→ **Pictures paired with source code**
▬▬▬

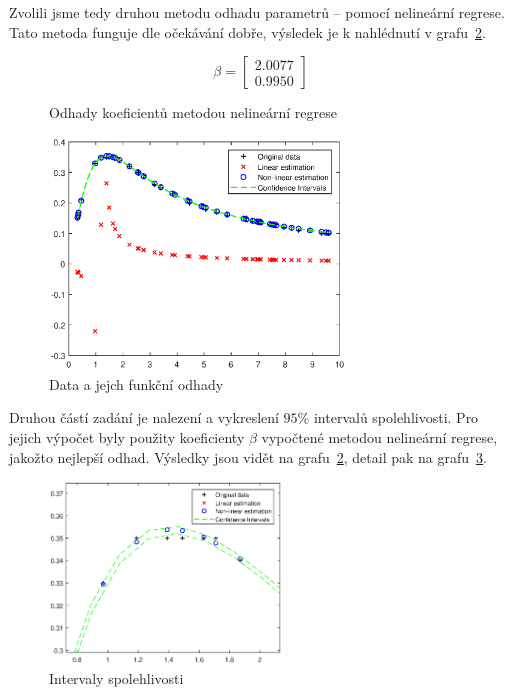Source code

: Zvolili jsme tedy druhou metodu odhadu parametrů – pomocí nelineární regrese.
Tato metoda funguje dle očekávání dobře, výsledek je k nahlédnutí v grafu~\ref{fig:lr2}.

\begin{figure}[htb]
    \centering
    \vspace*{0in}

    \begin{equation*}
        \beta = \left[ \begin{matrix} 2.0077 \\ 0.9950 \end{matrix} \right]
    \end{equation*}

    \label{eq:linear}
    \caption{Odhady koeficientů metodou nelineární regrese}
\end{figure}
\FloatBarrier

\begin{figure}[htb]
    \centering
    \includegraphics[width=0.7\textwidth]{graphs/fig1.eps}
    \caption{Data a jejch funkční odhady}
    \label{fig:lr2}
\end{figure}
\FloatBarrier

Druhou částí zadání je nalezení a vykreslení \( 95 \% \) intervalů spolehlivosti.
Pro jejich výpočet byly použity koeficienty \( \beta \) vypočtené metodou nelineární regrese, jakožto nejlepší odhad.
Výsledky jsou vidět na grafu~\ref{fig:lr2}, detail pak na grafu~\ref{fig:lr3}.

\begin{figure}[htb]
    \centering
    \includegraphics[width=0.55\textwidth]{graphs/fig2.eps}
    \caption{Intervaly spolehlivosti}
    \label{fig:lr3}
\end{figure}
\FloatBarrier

▬▬▬

→ **WHAT YOU SHOULD DO**
List each line of the records that holds the string "grafu".

→ **RESULT OF THIS TASK**
Tato metoda funguje dle očekávání dobře, výsledek je k nahlédnutí v grafu~\ref{fig:lr2}.
Výsledky jsou vidět na grafu~\ref{fig:lr2}, detail pak na grafu~\ref{fig:lr3}.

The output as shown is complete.